_Your instructions_. Pull every line of the entries that has the word "estudos".

_Records for this task_.
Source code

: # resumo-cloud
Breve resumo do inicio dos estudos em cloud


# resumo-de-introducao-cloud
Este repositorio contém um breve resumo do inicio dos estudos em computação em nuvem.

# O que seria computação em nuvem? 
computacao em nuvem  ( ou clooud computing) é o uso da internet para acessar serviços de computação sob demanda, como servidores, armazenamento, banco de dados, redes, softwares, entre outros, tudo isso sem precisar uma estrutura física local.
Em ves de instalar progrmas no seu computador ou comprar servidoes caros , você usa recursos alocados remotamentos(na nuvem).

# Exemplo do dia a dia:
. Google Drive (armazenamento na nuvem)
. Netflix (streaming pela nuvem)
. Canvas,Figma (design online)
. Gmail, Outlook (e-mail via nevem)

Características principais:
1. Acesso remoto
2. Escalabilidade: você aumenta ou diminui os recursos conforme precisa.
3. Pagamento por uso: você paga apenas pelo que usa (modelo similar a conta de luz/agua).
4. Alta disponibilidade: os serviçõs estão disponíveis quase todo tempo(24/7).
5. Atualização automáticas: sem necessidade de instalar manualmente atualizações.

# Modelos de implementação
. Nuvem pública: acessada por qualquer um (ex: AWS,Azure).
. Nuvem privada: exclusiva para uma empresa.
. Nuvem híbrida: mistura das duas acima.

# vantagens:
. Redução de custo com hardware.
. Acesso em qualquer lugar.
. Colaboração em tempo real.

_Solution to this task_.
Breve resumo do inicio dos estudos em cloud
Este repositorio contém um breve resumo do inicio dos estudos em computação em nuvem.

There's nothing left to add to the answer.